We have a **be nice** policy.

Please be positive and constructive.

## 13 Comments

Also A helpful tip is to take the cut off section and tape it back to the post, then you'll have support as you rotate the piece through the cuts.

Thanks for this. I was about to build a customized Settlers of Catan board and was trying to figure out how to make the hexagon board pieces uniform size and angles. I'll use this and then just cut the slices I need.

Hi, if i have a 4 x 4 (3.5 x 3.5) where i want to do this, what is D?

also would i have to rip this down to 3 x3.5?

Hello, for a 4 by 4 I would rather cut it into an octagon like this:

https://www.instructables.com/id/Easiest-way-to-make-octagons-for-wood-turning-NO-/

This leaves you with a little more wood than a hexagonal cross section.

Unfortunately it needs to be a hexagon. I need wider sides so a hex leaves me with roughly 2 inch sides rather than the oct that would leave me with roughly 1.5 inch sides. I think if I cut it down 3 x 3.5 it will work but I'm still a little confused what D is. Any idea or does that make any sense?

The largest regular hexagon (six equal sides) you can get out of a 4 by 4 has sides that are 1.75 inches long; see attached image, right side.

If you don’t mind stretching the hexagon you can get four sides that are about 2 inches long, and two sides that are just short of 1.5 inches; see image, left side. Other six-sided polygons are possible if you don’t need 120 degree angles all around.
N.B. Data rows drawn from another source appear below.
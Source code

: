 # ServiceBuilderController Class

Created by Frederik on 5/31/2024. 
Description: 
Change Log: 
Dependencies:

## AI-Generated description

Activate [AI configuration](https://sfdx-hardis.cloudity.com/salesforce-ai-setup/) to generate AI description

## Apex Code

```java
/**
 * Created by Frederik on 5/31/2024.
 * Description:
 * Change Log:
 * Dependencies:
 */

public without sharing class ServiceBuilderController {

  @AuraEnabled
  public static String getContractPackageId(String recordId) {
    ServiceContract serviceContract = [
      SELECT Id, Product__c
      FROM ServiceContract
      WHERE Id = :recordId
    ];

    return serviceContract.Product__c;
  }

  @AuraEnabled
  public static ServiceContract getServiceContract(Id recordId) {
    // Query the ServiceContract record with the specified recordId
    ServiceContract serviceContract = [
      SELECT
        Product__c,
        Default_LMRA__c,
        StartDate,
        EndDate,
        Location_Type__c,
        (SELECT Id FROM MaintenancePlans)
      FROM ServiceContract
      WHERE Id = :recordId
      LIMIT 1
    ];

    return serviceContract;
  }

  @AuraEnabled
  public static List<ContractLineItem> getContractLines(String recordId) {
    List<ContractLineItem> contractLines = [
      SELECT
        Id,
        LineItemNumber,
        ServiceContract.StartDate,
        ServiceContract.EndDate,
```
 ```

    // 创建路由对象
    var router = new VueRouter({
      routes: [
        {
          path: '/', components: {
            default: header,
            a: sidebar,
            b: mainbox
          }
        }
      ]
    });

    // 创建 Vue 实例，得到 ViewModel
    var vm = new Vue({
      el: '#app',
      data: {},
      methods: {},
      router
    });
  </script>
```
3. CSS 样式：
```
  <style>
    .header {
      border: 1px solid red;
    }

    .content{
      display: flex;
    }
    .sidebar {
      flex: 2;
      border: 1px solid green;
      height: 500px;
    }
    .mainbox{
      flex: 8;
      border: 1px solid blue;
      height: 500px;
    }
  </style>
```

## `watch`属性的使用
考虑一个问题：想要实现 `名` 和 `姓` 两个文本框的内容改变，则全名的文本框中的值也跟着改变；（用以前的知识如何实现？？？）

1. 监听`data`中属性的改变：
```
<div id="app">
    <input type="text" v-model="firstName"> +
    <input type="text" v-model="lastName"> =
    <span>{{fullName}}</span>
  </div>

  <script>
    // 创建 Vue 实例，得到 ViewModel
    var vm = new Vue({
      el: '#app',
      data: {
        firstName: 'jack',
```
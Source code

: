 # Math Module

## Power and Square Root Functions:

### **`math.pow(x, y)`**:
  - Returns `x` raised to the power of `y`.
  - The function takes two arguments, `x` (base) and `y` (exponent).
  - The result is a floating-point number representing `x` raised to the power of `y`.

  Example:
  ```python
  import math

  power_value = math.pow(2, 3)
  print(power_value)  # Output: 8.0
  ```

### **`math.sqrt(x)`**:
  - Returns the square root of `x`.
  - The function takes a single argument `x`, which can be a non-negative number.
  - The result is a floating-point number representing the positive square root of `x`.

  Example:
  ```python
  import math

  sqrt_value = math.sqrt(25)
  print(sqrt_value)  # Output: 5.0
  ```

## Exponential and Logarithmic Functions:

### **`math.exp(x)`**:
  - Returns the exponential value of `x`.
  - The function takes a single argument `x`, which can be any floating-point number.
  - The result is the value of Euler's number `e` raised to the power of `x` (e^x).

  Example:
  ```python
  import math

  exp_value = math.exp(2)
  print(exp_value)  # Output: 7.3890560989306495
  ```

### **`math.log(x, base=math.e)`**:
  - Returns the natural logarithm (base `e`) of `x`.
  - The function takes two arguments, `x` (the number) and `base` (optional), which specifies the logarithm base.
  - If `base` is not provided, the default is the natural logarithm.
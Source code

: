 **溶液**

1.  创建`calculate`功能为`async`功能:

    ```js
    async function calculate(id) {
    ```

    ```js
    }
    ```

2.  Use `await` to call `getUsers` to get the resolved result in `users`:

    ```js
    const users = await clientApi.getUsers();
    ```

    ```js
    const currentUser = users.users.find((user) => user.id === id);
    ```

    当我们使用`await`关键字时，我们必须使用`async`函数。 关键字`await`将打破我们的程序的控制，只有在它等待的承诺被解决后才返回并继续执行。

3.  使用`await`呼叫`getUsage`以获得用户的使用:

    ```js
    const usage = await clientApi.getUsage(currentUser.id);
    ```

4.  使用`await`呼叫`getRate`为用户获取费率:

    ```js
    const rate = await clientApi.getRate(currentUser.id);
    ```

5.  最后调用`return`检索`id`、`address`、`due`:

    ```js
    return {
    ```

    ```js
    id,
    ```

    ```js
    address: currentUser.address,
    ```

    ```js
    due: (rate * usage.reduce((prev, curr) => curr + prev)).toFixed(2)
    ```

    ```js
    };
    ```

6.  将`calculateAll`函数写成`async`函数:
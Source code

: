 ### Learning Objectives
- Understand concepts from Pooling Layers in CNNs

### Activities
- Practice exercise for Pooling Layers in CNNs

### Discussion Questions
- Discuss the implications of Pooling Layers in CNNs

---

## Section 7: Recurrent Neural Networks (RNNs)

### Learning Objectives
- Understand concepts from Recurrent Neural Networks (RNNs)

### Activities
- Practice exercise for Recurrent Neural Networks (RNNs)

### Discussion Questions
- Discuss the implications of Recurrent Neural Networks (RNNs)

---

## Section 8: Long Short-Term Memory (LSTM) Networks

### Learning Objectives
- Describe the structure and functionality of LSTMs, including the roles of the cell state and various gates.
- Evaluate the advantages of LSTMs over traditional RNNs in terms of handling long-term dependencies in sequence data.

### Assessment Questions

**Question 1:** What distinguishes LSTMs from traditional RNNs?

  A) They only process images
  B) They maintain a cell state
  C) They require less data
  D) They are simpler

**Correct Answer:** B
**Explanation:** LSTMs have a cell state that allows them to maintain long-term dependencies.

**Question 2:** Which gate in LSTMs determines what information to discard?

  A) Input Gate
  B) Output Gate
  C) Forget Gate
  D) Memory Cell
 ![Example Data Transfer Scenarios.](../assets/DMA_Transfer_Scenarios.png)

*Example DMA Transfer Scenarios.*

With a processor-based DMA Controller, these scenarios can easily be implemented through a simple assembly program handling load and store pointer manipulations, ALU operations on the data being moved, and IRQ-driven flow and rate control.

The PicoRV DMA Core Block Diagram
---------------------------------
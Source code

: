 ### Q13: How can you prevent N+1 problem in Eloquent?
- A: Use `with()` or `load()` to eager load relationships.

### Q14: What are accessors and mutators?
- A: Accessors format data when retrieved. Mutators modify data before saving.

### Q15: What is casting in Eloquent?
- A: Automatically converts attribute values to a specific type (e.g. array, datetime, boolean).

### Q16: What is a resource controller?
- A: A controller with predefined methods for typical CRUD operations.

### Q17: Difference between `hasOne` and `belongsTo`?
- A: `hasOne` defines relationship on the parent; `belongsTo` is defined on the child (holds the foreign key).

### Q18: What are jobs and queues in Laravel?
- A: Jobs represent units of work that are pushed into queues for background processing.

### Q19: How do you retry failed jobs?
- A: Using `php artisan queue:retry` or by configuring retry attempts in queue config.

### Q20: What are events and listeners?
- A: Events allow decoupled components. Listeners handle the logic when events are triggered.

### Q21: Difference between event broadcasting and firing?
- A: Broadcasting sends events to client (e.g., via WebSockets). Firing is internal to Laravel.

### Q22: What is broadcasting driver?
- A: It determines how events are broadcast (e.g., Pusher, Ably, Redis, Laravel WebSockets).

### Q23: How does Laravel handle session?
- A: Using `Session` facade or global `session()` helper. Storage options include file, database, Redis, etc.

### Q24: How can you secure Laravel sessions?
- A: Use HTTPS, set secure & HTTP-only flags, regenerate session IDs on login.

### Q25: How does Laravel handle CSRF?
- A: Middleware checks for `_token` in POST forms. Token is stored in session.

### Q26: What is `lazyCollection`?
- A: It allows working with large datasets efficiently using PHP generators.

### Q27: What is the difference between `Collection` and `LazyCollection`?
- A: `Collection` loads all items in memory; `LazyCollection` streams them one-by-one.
To make a regular hexagon from the 4 by 4, the diameter D = 3.5 inches. Start with the blank milled to 3.5 inches by 3.03 inches, then follow the Instructable.

thanks! what software are the pics from?

SketchUp Make

File > Export > 2D Graphic

Made two of these. They look great on my deck.

I used pressure treated 2x4's Going to make lots more.

Deck is 12'x20'.

I'm glad its working for you. Let me know how your deck turns out.